Conclusion subsidiaire : en démissionnant, je ne « jette pas l’éponge », je gagne du temps pour éponger là où c’est efficace. Je suis simplement honnête vis-à-vis des électeurs : la parodie de collégialité du CA de l’Université de Strasbourg n’est qu’un triste spectacle sans conséquence… Ou presque.
Une conviction : faire plus de mal que de bien
Si j’ai la certitude que ce spectacle est sans conséquences concrètes sur les orientations politiques de l’Université de Strasbourg, j’ai progressivement acquis la conviction qu’il n’est pas sans conséquence sur la communauté. J’en suis persuadé, certains collègues pensent que leurs intérêts sont défendus, alors que ce n’est objectivement pas le cas pour une grande majorité d’entre eux. J’en suis persuadé aussi, le spectacle donné en Conseil légitime les décisions qui y sont approuvées, il leur donne un vernis « démocratique », rassurant, dangereux par sa facticité.

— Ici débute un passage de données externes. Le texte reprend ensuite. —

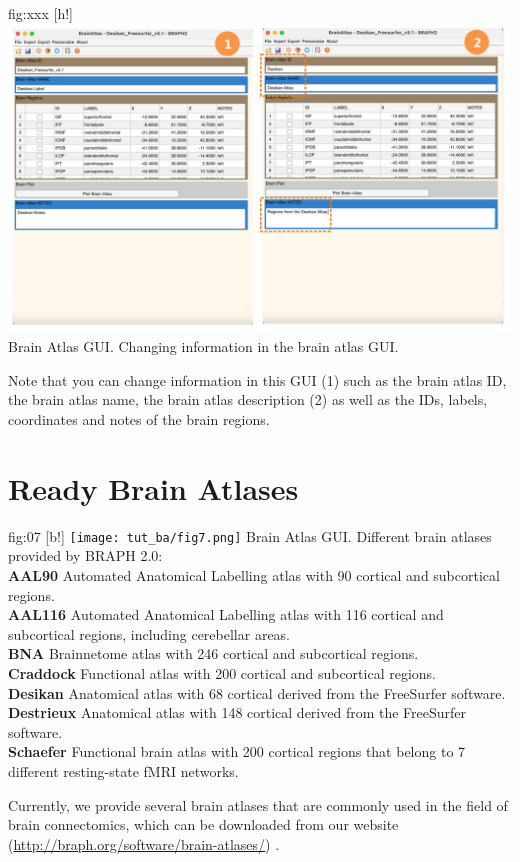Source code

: \documentclass[justified]{tufte-handout}
\begin{document}
	{fig:xxx}
	{
	[h!]
	\includegraphics{tut_ba/fig4.png}
	}
	{Brain Atlas GUI.}
	{
	Changing information in the brain atlas GUI. 
	}

Note that you can change information in this GUI (1) such as the brain atlas ID, the brain atlas name, the brain atlas description (2) as well as the IDs, labels, coordinates and notes of the brain regions.

\clearpage
\section{Ready Brain Atlases}

	{fig:07}
	{
	[b!]
	\texttt{[image: tut\_ba/fig7.png]}
	}
	{Brain Atlas GUI.}
	{
	Different brain atlases provided by BRAPH 2.0: \\
	{\bf AAL90} Automated Anatomical Labelling atlas with 90 cortical and subcortical regions.\\
	{\bf AAL116} Automated Anatomical Labelling atlas with 116 cortical and subcortical regions, including cerebellar areas.\\
	{\bf BNA} Brainnetome atlas with 246 cortical and subcortical regions.\\
	{\bf Craddock} Functional atlas with 200 cortical and subcortical regions.\\
	{\bf Desikan} Anatomical atlas with 68 cortical derived from the FreeSurfer software.\\
	{\bf Destrieux} Anatomical atlas with 148 cortical derived from the FreeSurfer software.\\
	{\bf Schaefer} Functional brain atlas with 200 cortical regions that belong to 7 different resting-state fMRI networks.
	}

Currently, we provide several brain atlases that are commonly used in the field of brain connectomics, which can be downloaded from our website (\url{http://braph.org/software/brain-atlases/}) .
\end{document}
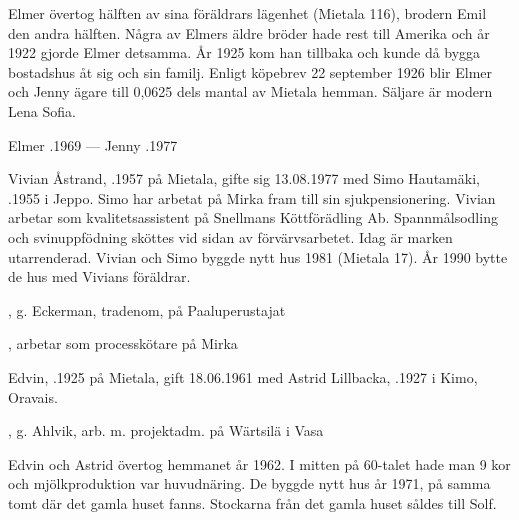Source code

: Elmer övertog hälften av sina föräldrars lägenhet (Mietala 116), brodern Emil den andra hälften. Några av Elmers äldre bröder hade rest till  Amerika och år 1922 gjorde Elmer detsamma. År 1925 kom han tillbaka och kunde då bygga bostadshus åt sig och sin familj. Enligt köpebrev 22 september 1926 blir Elmer och Jenny ägare till 0,0625 dels mantal av Mietala hemman. Säljare är modern Lena Sofia.

Elmer .1969  ---  Jenny .1977



%



%
Vivian Åstrand, .1957 på Mietala, gifte sig 13.08.1977 med Simo Hautamäki, .1955 i Jeppo. Simo har arbetat på Mirka fram till sin sjukpensionering. Vivian arbetar som kvalitetsassistent på Snellmans Köttförädling Ab. Spannmålsodling och  svinuppfödning sköttes vid sidan av förvärvsarbetet. Idag är marken utarrenderad. Vivian och Simo byggde nytt hus 1981 (Mietala 17). År 1990 bytte de hus med Vivians föräldrar.
\begin{jhchildren}
  \item {}, g. Eckerman, tradenom, på Paaluperustajat
  \item {}, arbetar som processkötare på Mirka
\end{jhchildren}


%
Edvin, .1925 på Mietala, gift  18.06.1961 med Astrid Lillbacka, .1927 i Kimo, Oravais.
\begin{jhchildren}
  \item {}
  \item {}, g. Ahlvik, arb. m. projektadm. på Wärtsilä i Vasa
\end{jhchildren}

Edvin och Astrid övertog hemmanet år 1962. I mitten på 60-talet hade man 9 kor och mjölkproduktion var huvudnäring. De  byggde nytt hus år 1971, på samma tomt där det gamla huset fanns. Stockarna från det gamla huset såldes till Solf.

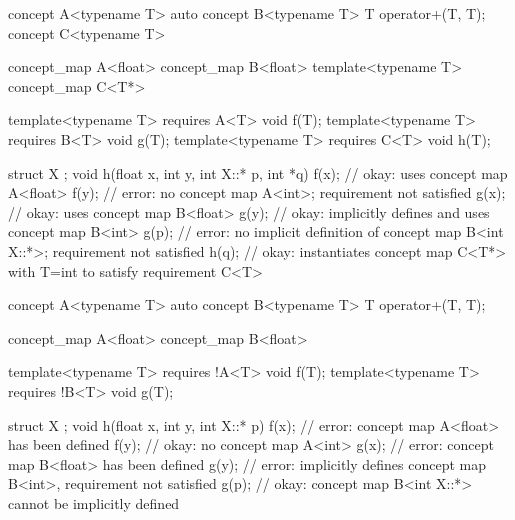 \documentclass[american]{book}
\begin{document}
\begin{paras}
\pnum
{}
\addedConcepts{\mbox{\enterexample}}
\begin{codeblock}
concept A<typename T> { }
auto concept B<typename T> { T operator+(T, T); }
concept C<typename T> { }

concept_map A<float> { }
concept_map B<float> { }
template<typename T> concept_map C<T*> { }

template<typename T> requires A<T> void f(T);
template<typename T> requires B<T> void g(T);
template<typename T> requires C<T> void h(T);

struct X { };
void h(float x, int y, int X::* p, int *q) {
  f(x); // okay: uses concept map A<float>
  f(y); // error: no concept map A<int>; requirement not satisfied
  g(x); // okay: uses concept map B<float>
  g(y); // okay: implicitly defines and uses concept map B<int>
  g(p); // error: no implicit definition of concept map B<int X::*>; requirement not satisfied
  h(q); // okay: instantiates concept map C<T*> with T=int to satisfy requirement C<T>
}
\end{codeblock}
\addedConcepts{\mbox{\exitexample}}

\pnum 
{}
\addedConcepts{\mbox{\enterexample}}
\begin{codeblock}
concept A<typename T> { }
auto concept B<typename T> { T operator+(T, T); }

concept_map A<float> { }
concept_map B<float> { }

template<typename T> requires !A<T> void f(T);
template<typename T> requires !B<T> void g(T);

struct X { };
void h(float x, int y, int X::* p) {
  f(x); // error: concept map A<float> has been defined
  f(y); // okay: no concept map A<int>
  g(x); // error: concept map B<float> has been defined
  g(y); // error: implicitly defines concept map B<int>, requirement not satisfied
  g(p); // okay: concept map B<int X::*> cannot be implicitly defined
}
\end{codeblock}
\addedConcepts{\mbox{\exitexample}}


\end{paras}
\end{document}
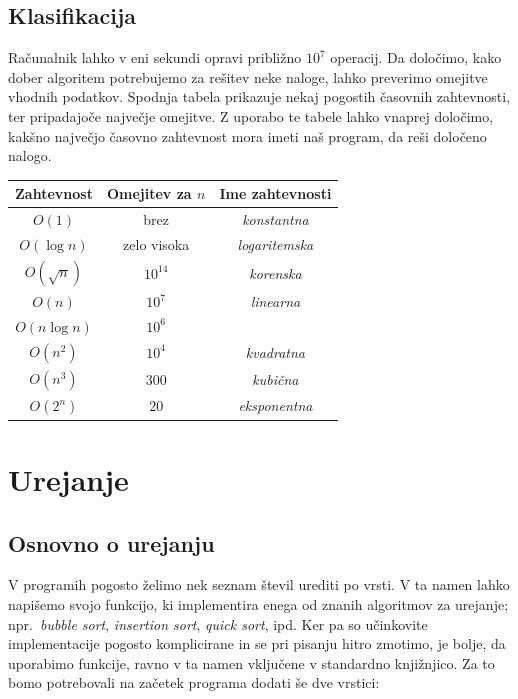 \documentclass{book}
\begin{document}
\newpage
\section{Klasifikacija}

Računalnik lahko v eni sekundi opravi približno \(10^7\) operacij. Da določimo,
kako dober algoritem potrebujemo za rešitev neke naloge, lahko preverimo
omejitve vhodnih podatkov. Spodnja tabela prikazuje nekaj pogostih časovnih
zahtevnosti, ter pripadajoče največje omejitve. Z uporabo te tabele lahko
vnaprej določimo, kakšno največjo časovno zahtevnost mora imeti naš program,
da reši določeno nalogo.

\begin{table}[h!]
  \centering
  \begin{tabular}{|c|c|c|}
	\hline
	Zahtevnost & Omejitev za \(n\) & Ime zahtevnosti \\
	\hline
	\(O(1)\) & brez & \emph{konstantna} \\
	\(O(\log n)\) & zelo visoka & \emph{logaritemska} \\
	\(O(\sqrt{n})\) & \(10^{14}\) & \emph{korenska} \\
	\(O(n)\) & \(10^7\) & \emph{linearna} \\
	\(O(n \log n)\) & \(10^6\) & \\
	\(O(n^2)\) & \(10^4\) & \emph{kvadratna} \\
	\(O(n^3)\) & \(300\) & \emph{kubična} \\
	\(O(2^n)\) & \(20\) & \emph{eksponentna} \\
	\hline
  \end{tabular}
\end{table}

\chapter{Urejanje}

\section{Osnovno o urejanju}

V programih pogosto želimo nek seznam števil urediti po vrsti.
V ta namen lahko napišemo svojo funkcijo, ki implementira enega od znanih
algoritmov za urejanje; npr.~\textit{bubble sort}, \textit{insertion sort},
\textit{quick sort}, ipd. Ker pa so učinkovite implementacije pogosto komplicirane
in se pri pisanju hitro zmotimo, je bolje, da uporabimo funkcije, ravno v ta
namen vključene v standardno knjižnjico. Za to bomo potrebovali na začetek
programa dodati še dve vrstici:
\end{document}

Combien de collègues pensent sincèrement que « on fait au mieux » ? Que « ça va pas si mal » ? Ou que « c’est moins pire qu’ailleurs » ? Ce sont des illusions, sans preuves ni fondement. En réalité, ce n’est pas du tout ce qu’on constate.
En 2014, environ, lorsque les orientations actuelles se sont installées comme la politique normale de l’Université de Strasbourg, nous convenions avec le président de l’époque, Alain Beretz, qu’elles étaient sans espoir de mieux pour l’avenir. Nous avons ensuite eu cet échange :
– (moi) Vous comprenez bien, Monsieur le Président, que j’ai encore 40 ans de carrière devant moi, et que je vais avoir besoin d’espoir. Alors, combien de temps ça va durer ?
– (Alain Beretz) Je n’en sais rien, mais ça va continuer.
Et ça a continué. aujourd’hui, 9% de mes collègues à l’Université de Strasbourg sont optimistes, 62% se déclarent « pessimistes », et même 10% « sans espoir ». « sans espoir ». Un sur dix. L’expression devrait faire réagir, le nombre aussi. Pourtant, il n’y a rien. Pas un mot. Ni des dirigeants, ni des dirigés.
C’est là ma conviction principale, celle qui justifie au fond ma démission : la participation à ce spectacle stérile est délétère, dangereuse pour notre université. La « démocratie universitaire », et même la collégialité, ne se font pas dans les Conseils. Elle sera partout ailleurs, ou elle ne sera pas. Pour l’instant, elle est nulle part. Et les orientations politiques ne sont pas bonnes.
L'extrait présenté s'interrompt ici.